Sometime in the last year, a gallon of milk on Guam crossed twelve dollars. Congressman James Moylan, the island's non-voting delegate to the House of Representatives, has cited that figure in congressional hearings, at think-tank panels, and in conversations with colleagues from mainland districts where the same gallon costs closer to three fifty. The colleagues, he has noted, tend to receive this with the expression of people confronting a fact they would prefer were false.
They should believe it. Nearly everything on Guam arrives by ship. The island is thirty miles long, sits nearly 3,800 miles west of Hawaii, and produces very little of what it consumes. A near-monopoly on the trans-Pacific crossing pushes its premium into the price of groceries, fuel, building materials, and medicine. A 1996 study commissioned by the Government of Guam found that residents were paying at least $1,139 per year above fair-market shipping rates — worth approximately twenty-three hundred dollars today, or roughly four percent of the island's median household income. That premium is not a tariff collected by the government for any public purpose. It flows, as a matter of federal law, to a small number of protected private companies. The law is called the Merchant Marine Act of 1920. Most people know it, when they know it at all, as the Jones Act.
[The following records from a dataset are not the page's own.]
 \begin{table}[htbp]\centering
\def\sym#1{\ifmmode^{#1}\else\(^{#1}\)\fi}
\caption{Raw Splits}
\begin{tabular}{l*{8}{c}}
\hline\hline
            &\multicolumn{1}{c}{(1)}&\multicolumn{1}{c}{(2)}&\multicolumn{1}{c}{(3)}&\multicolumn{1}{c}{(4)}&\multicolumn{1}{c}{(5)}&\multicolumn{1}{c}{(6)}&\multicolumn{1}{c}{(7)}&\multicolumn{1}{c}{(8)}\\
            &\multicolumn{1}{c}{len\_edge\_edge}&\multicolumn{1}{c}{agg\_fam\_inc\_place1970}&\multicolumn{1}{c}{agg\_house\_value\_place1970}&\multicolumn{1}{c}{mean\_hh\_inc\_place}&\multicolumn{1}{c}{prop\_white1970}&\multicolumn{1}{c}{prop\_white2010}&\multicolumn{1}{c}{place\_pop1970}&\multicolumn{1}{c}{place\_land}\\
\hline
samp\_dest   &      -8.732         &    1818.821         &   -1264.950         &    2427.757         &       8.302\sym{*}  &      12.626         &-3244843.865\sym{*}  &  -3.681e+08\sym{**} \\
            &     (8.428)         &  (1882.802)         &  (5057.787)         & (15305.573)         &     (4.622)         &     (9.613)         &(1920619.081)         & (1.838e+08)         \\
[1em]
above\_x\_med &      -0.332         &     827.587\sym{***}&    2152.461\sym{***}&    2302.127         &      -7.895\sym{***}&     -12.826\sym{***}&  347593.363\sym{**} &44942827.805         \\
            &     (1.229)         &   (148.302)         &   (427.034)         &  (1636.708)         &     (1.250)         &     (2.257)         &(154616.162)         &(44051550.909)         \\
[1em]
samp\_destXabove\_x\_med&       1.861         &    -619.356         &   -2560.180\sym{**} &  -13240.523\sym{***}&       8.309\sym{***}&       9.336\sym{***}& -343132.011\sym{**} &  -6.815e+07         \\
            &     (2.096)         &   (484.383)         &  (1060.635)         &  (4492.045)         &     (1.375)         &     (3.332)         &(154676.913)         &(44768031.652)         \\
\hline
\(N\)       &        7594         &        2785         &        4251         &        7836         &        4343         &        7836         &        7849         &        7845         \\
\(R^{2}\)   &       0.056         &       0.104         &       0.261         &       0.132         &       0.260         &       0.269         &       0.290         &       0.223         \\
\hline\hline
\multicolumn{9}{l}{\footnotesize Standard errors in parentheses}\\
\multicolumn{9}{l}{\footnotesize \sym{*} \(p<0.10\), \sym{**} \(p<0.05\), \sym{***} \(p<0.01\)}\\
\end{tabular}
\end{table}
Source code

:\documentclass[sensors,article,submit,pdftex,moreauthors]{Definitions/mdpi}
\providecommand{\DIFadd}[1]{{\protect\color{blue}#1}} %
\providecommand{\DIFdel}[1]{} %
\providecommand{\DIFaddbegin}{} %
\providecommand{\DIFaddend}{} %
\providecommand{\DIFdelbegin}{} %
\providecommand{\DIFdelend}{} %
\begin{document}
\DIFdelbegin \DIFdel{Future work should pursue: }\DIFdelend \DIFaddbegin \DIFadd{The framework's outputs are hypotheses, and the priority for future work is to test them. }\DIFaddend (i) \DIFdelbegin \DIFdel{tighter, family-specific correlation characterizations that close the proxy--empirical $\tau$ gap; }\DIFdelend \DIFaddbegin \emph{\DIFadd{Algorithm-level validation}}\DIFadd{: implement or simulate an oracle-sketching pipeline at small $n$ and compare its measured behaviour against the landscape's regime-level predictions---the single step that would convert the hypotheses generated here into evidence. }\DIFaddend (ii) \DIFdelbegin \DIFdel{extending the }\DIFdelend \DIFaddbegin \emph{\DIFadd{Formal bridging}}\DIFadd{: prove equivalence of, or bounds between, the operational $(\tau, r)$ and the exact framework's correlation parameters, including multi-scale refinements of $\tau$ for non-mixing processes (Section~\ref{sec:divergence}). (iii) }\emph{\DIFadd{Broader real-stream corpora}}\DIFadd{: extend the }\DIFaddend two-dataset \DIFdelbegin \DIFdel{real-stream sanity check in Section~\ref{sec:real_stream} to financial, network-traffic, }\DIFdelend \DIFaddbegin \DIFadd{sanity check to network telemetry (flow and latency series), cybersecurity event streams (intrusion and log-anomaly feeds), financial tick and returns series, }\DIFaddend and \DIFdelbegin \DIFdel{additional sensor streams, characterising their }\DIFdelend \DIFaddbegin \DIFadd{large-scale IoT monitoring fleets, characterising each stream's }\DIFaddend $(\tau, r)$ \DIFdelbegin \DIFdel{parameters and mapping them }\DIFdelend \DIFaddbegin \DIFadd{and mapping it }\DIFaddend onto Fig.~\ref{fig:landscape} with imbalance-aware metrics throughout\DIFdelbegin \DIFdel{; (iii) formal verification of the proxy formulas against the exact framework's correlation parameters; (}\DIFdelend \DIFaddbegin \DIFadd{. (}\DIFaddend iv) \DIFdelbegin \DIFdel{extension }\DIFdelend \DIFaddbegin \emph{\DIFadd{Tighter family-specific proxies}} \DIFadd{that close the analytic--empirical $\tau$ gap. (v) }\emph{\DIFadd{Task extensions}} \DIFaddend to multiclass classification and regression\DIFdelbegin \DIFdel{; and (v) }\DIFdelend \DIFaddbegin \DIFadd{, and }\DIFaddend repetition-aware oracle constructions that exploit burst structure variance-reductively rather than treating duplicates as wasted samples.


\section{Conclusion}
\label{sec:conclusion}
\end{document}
Senator Wesley Jones of Washington had defensible intentions. The year was 1920, and the world had recently demonstrated what happened to a maritime nation that could not supply itself. The law he proposed required that any goods moved between American ports travel on ships that were built, flagged, owned, and crewed in the United States — a domestic merchant fleet capable of sustaining the country through another war. England had maintained similar rules under its Navigation Acts since the seventeenth century before repealing them in 1849, having concluded they had long outlived their purpose. The United States, characteristically, took the longer view.
The Jones Act has now been in force for over a century. In that time, the fleet it governs has contracted from around two hundred and fifty ships in the 1980s to fewer than a hundred today.1 The American commercial shipbuilding industry now accounts for approximately 0.2 percent of worldwide ship production.2 Fewer than thirty of the world's six thousand-plus container ships comply with the law, meaning more than ninety-nine percent of global container capacity is legally barred from moving goods between American ports.3 The law meant to protect American maritime power has presided, across ten decades, over its quiet contraction — while ensuring that the few carriers still operating under its terms face no meaningful competition in the most captive markets in American territory.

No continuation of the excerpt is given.